___ DATA PROVIDED
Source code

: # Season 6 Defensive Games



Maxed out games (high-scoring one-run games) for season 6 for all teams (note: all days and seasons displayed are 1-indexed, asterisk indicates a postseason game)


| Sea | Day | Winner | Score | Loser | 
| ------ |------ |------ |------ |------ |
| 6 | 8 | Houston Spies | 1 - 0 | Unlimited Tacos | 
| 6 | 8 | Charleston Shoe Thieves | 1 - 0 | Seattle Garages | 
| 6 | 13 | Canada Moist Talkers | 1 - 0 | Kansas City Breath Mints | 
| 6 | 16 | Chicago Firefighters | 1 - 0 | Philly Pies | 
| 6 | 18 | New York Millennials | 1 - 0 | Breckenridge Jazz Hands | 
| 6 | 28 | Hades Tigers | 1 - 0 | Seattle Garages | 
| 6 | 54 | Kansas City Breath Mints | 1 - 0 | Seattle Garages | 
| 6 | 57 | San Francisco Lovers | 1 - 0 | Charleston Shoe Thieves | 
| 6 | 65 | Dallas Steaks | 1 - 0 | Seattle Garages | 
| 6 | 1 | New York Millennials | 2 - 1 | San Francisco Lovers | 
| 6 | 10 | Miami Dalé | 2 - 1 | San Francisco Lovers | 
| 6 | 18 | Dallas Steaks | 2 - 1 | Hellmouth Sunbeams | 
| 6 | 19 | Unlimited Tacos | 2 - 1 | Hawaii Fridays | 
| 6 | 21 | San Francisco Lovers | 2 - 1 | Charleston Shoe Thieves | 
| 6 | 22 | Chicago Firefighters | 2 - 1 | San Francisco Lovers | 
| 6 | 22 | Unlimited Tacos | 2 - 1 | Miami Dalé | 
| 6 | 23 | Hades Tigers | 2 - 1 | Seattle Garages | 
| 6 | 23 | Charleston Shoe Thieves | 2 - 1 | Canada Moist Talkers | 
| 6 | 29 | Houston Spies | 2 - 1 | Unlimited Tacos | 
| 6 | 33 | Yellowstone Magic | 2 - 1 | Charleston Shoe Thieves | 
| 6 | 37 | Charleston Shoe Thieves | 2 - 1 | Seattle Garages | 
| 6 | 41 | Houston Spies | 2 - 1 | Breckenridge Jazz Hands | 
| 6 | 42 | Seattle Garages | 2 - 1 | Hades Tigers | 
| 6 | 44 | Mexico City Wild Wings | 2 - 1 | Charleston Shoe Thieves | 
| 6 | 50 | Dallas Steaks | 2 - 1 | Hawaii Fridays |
______
___ DATA PROVIDED
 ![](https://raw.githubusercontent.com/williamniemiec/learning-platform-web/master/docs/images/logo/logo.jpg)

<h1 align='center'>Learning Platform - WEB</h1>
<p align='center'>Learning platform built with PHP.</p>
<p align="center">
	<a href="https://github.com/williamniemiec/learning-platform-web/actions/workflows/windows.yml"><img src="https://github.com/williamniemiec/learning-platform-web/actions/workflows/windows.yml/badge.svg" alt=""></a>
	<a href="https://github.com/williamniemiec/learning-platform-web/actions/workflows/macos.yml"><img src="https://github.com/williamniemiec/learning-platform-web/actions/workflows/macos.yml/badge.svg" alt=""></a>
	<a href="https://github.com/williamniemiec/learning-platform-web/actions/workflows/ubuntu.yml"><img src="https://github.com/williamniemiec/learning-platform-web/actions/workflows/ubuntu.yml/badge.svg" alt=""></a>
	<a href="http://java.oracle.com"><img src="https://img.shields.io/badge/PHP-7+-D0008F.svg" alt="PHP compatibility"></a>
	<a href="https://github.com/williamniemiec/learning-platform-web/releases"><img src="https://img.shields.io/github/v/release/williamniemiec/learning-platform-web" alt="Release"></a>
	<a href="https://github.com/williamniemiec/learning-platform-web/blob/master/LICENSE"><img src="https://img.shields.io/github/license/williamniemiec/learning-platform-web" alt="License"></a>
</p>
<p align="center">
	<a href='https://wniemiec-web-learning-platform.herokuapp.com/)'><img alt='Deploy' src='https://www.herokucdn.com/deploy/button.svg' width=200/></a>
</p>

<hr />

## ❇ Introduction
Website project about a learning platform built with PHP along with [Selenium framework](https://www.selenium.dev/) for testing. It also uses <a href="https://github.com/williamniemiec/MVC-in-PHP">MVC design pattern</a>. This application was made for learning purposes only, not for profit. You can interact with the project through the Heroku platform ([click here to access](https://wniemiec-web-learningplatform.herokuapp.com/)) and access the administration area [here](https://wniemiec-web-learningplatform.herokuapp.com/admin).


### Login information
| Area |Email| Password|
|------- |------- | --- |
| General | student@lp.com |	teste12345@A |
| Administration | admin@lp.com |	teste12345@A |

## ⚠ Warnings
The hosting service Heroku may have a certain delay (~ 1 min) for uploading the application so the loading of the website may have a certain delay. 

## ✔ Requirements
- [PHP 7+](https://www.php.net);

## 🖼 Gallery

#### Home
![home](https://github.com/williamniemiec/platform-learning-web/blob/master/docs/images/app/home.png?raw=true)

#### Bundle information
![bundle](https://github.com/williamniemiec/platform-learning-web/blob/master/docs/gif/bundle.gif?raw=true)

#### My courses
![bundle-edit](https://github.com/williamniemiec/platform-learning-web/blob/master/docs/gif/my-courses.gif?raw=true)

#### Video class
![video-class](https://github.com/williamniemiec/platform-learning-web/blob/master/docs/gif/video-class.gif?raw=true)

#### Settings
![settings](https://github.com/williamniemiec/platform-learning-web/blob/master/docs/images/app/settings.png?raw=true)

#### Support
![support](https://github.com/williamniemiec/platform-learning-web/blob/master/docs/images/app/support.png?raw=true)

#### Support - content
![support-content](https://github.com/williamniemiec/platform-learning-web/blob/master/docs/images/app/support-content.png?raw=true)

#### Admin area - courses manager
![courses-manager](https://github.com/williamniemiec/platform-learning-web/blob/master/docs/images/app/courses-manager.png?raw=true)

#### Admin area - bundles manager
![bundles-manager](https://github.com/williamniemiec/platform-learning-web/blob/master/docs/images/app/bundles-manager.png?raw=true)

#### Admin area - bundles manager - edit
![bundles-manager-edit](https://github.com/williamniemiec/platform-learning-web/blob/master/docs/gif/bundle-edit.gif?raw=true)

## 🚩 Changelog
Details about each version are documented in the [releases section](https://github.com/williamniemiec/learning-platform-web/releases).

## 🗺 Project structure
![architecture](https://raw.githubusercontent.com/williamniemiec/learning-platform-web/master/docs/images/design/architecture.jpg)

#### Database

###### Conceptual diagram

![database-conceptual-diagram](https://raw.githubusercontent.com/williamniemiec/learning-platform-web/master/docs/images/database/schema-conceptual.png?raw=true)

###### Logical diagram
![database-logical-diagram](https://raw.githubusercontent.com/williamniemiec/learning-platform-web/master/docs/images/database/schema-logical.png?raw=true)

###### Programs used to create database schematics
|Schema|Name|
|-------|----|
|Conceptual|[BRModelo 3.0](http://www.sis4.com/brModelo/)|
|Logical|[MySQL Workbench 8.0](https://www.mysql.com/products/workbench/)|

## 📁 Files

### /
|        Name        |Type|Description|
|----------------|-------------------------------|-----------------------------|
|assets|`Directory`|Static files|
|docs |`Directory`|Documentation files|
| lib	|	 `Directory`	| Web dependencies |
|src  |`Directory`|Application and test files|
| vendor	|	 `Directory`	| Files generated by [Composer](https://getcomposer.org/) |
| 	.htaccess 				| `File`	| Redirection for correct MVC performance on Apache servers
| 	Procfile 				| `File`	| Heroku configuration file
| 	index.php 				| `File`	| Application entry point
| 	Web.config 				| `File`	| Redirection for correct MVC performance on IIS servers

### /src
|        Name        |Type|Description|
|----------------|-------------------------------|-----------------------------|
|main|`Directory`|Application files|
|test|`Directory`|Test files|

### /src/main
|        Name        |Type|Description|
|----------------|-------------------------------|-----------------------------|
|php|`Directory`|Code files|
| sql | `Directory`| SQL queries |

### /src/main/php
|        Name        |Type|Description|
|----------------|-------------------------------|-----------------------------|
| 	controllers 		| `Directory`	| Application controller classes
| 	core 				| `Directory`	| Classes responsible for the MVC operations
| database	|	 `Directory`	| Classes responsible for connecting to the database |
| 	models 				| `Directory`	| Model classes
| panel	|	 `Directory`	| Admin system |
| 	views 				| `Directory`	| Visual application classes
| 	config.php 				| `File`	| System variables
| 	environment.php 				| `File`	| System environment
______
___ DATA PROVIDED
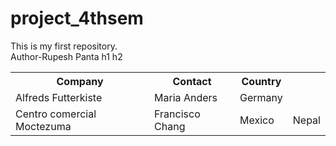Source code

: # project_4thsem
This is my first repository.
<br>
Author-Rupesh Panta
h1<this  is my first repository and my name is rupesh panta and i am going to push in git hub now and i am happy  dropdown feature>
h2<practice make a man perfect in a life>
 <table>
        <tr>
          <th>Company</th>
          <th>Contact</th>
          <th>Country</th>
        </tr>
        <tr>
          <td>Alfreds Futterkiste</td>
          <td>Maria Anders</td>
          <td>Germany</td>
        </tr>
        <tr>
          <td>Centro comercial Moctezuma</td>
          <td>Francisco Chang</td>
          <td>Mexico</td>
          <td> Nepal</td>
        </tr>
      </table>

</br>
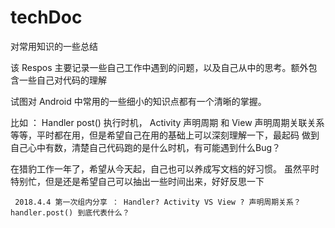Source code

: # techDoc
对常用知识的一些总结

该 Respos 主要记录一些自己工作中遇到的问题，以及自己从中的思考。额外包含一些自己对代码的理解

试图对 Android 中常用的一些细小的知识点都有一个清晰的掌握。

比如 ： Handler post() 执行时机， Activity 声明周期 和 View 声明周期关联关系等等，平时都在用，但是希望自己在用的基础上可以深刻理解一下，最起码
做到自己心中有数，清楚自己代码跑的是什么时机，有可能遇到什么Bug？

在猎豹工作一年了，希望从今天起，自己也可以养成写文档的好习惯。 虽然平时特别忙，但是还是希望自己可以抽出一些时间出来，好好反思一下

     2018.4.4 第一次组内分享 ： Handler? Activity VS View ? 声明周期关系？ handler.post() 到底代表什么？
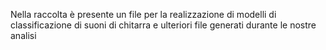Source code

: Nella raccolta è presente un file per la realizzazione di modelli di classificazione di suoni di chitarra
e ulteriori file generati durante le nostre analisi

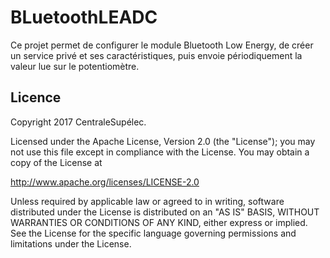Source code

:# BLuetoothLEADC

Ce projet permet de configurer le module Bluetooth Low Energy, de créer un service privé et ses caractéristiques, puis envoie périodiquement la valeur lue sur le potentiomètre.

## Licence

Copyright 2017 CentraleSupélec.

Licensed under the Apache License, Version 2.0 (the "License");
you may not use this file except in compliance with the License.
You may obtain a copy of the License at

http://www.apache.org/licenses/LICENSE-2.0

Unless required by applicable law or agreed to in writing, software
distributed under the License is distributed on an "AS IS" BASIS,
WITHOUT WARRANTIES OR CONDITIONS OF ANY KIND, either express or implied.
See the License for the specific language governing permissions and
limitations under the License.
______
## YOUR OBJECTIVE
Gather up the lines containing the word "center" from these records and copy them.

## EXPECTED OUTPUT
<h1 align='center'>Learning Platform - WEB</h1>
<p align='center'>Learning platform built with PHP.</p>
<p align="center">
<p align="center">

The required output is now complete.